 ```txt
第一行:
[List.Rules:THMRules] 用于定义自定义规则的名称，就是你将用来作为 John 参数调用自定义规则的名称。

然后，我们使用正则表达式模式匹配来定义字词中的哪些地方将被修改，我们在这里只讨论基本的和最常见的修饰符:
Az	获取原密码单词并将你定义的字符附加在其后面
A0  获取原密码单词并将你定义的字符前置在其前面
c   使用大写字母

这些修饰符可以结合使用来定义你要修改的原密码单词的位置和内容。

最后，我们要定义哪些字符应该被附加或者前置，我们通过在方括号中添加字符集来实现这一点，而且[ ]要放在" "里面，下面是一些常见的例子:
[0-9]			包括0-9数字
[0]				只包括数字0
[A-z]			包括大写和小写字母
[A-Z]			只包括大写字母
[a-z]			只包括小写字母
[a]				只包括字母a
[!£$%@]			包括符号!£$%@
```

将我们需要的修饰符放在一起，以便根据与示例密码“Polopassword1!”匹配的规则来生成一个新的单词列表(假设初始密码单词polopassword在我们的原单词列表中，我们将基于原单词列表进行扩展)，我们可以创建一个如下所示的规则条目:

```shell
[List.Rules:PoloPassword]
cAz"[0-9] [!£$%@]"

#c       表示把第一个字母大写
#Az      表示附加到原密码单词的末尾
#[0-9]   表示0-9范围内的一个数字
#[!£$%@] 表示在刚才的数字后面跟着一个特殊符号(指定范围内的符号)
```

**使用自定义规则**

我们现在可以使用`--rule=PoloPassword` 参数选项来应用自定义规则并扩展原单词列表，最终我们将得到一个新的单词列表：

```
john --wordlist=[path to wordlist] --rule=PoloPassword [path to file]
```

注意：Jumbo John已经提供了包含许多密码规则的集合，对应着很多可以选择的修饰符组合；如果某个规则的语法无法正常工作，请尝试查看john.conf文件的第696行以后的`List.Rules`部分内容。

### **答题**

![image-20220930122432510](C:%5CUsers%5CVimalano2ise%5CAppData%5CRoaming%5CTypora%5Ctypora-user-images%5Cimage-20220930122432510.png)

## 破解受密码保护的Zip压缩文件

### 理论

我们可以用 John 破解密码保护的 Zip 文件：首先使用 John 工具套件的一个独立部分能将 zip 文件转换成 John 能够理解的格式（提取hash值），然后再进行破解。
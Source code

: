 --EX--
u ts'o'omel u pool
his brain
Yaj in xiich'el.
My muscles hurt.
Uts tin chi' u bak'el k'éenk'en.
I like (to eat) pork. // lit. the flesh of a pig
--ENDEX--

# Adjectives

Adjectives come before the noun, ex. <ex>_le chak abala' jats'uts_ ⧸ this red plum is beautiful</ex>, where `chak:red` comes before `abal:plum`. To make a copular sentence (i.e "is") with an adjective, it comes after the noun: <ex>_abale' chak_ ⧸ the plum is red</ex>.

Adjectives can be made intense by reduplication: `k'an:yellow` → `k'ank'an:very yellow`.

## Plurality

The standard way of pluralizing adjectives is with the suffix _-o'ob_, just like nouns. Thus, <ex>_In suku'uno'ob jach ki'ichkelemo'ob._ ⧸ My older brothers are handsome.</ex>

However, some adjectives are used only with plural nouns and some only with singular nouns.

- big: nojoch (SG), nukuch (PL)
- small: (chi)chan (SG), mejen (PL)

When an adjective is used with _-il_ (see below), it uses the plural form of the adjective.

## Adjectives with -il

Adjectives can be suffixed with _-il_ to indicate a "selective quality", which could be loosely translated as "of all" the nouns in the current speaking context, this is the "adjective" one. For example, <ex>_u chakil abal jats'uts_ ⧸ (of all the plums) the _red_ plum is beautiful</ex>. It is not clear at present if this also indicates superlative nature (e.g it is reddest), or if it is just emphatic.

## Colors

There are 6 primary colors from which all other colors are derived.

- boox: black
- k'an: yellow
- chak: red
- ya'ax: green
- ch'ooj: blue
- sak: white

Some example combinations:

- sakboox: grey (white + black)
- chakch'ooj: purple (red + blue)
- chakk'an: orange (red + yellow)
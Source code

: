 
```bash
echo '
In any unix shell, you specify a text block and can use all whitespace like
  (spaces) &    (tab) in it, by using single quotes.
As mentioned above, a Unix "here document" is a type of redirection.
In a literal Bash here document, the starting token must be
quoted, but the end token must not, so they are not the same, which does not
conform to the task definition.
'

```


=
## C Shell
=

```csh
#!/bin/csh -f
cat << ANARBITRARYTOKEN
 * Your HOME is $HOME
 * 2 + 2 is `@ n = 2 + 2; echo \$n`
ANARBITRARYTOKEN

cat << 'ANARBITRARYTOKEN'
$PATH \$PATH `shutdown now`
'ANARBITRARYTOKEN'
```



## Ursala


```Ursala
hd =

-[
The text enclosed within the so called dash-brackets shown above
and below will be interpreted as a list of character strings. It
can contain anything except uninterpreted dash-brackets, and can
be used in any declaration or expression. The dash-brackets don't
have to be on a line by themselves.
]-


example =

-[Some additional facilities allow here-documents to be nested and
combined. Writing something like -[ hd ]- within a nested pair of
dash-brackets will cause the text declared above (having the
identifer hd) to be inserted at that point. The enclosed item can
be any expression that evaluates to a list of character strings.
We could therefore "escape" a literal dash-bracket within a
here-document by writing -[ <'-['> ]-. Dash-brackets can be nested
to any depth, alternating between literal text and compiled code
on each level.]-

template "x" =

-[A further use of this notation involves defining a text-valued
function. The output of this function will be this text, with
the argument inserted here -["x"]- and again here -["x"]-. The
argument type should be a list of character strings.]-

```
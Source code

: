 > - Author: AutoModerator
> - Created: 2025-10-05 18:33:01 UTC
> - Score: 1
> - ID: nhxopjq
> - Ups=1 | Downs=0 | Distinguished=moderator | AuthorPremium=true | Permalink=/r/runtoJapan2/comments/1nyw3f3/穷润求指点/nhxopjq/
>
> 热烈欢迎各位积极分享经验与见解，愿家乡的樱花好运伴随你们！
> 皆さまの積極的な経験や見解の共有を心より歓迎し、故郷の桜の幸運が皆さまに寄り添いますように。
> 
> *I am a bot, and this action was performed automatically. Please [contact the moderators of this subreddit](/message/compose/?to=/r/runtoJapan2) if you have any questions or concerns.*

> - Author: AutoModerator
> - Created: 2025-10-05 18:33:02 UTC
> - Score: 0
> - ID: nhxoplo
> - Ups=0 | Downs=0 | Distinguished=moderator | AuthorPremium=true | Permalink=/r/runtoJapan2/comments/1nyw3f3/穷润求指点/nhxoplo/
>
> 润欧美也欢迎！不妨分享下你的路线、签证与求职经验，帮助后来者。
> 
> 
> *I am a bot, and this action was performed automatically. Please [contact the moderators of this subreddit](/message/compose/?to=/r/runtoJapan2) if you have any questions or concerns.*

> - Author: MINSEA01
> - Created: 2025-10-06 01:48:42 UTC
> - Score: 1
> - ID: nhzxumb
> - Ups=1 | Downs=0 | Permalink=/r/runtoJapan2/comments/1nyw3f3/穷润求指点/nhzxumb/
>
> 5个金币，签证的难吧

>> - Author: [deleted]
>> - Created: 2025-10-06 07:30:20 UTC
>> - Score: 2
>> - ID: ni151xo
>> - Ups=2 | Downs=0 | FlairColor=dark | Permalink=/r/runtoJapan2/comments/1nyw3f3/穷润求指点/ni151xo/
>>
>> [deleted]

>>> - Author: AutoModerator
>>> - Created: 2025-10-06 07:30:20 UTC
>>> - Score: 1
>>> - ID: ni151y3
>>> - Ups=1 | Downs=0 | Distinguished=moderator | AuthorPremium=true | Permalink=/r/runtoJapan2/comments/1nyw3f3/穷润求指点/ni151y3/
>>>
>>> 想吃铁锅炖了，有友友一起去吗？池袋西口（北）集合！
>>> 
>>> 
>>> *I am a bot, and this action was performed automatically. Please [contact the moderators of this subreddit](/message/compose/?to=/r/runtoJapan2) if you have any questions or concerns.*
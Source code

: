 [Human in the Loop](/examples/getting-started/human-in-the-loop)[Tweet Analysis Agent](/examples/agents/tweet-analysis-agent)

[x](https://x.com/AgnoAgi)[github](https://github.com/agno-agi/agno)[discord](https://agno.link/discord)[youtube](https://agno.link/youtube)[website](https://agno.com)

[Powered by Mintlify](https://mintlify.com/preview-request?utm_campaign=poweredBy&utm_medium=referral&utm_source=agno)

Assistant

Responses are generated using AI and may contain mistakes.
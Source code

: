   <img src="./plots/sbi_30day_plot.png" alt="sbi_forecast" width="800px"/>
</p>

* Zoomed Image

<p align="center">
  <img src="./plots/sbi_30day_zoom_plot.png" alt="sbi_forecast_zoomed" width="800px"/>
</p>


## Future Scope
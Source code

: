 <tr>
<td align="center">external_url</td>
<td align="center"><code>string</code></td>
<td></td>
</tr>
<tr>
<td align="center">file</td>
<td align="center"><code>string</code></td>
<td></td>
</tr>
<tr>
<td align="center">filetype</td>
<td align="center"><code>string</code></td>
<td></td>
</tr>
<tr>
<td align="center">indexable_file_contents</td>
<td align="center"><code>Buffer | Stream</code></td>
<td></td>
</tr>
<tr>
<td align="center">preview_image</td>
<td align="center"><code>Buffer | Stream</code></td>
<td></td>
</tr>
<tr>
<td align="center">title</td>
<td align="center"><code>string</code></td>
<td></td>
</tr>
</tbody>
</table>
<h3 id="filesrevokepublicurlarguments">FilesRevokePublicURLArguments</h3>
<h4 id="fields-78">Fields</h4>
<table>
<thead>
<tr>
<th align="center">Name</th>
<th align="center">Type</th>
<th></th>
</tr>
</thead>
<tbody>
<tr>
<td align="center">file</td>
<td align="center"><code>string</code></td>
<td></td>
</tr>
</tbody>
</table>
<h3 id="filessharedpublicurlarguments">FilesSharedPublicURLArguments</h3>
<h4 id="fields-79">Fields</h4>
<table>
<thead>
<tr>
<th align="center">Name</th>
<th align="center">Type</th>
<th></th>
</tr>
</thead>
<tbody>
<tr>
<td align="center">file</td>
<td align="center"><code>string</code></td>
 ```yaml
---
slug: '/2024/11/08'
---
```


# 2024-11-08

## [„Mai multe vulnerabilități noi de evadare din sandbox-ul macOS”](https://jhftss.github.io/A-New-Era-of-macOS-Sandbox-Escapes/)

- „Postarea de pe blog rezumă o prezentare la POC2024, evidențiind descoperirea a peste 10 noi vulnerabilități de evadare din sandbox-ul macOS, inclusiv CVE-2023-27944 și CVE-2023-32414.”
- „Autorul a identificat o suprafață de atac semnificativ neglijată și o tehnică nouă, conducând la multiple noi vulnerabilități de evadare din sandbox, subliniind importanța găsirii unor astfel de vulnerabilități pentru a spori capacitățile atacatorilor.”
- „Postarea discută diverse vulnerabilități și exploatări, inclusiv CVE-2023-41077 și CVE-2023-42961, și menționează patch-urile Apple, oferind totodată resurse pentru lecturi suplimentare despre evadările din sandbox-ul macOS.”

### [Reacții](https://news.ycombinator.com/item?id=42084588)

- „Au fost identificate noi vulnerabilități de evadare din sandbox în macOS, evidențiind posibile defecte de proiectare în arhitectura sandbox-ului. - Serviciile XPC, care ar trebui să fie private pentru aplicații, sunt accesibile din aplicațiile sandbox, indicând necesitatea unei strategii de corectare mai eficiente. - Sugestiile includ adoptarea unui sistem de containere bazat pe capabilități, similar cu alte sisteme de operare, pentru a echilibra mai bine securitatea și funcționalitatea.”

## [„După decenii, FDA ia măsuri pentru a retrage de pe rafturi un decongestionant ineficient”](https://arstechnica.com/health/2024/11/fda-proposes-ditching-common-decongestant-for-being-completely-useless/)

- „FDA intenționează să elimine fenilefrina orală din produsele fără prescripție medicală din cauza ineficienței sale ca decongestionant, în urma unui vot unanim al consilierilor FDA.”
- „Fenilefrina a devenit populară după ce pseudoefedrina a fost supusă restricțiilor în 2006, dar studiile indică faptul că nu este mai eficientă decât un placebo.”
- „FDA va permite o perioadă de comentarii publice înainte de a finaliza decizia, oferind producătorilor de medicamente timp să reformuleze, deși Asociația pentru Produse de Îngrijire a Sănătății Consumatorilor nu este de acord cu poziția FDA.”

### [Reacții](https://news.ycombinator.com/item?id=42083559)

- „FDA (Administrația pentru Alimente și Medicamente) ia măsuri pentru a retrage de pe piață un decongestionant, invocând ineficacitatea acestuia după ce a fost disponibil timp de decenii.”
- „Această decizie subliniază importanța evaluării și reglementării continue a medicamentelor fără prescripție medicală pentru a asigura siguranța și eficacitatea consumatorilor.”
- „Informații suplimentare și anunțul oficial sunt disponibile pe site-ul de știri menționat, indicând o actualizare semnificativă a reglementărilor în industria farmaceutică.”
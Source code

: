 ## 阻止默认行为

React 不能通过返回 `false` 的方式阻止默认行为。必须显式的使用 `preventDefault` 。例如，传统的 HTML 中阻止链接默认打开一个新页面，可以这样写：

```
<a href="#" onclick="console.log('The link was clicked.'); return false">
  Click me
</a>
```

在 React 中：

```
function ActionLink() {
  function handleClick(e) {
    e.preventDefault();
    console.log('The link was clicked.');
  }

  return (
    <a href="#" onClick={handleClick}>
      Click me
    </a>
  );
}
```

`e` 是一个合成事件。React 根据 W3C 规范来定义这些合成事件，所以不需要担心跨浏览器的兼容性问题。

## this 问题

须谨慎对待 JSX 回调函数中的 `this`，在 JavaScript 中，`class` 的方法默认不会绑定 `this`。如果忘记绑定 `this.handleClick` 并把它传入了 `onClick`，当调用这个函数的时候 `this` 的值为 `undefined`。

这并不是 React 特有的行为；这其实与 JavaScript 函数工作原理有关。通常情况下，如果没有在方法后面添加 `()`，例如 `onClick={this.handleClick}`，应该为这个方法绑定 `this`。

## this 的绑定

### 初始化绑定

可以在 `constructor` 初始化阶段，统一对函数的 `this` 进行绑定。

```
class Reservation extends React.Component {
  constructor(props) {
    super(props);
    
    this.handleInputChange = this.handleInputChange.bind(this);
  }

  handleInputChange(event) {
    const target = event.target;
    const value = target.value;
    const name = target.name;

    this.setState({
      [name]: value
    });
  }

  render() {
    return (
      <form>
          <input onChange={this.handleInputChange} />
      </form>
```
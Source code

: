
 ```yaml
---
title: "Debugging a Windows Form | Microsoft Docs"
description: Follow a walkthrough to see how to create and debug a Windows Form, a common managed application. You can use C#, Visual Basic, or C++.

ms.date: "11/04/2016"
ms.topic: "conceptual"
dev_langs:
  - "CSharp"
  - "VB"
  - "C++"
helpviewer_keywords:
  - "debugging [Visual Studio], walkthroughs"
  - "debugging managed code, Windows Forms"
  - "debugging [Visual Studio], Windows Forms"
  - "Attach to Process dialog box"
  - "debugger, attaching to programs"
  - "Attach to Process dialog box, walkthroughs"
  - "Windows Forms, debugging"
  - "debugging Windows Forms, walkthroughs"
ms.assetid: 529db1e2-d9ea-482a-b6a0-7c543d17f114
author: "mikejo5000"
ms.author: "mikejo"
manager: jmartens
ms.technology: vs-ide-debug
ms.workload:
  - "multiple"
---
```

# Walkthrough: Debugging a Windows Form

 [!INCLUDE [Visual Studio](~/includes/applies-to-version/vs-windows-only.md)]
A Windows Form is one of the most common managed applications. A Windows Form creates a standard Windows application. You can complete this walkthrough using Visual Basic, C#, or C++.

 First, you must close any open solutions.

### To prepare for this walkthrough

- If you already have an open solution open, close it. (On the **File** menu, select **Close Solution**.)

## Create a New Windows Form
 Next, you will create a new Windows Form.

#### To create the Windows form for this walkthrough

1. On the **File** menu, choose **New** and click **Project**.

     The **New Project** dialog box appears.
+ + +
TASK DETAILS: For this exercise, repeat exactly the lines of the data above from the one with "When an adjective" down to the one with "## Adjectives with -il", both end lines included.

WORKED SOLUTION:
When an adjective is used with _-il_ (see below), it uses the plural form of the adjective.

## Adjectives with -il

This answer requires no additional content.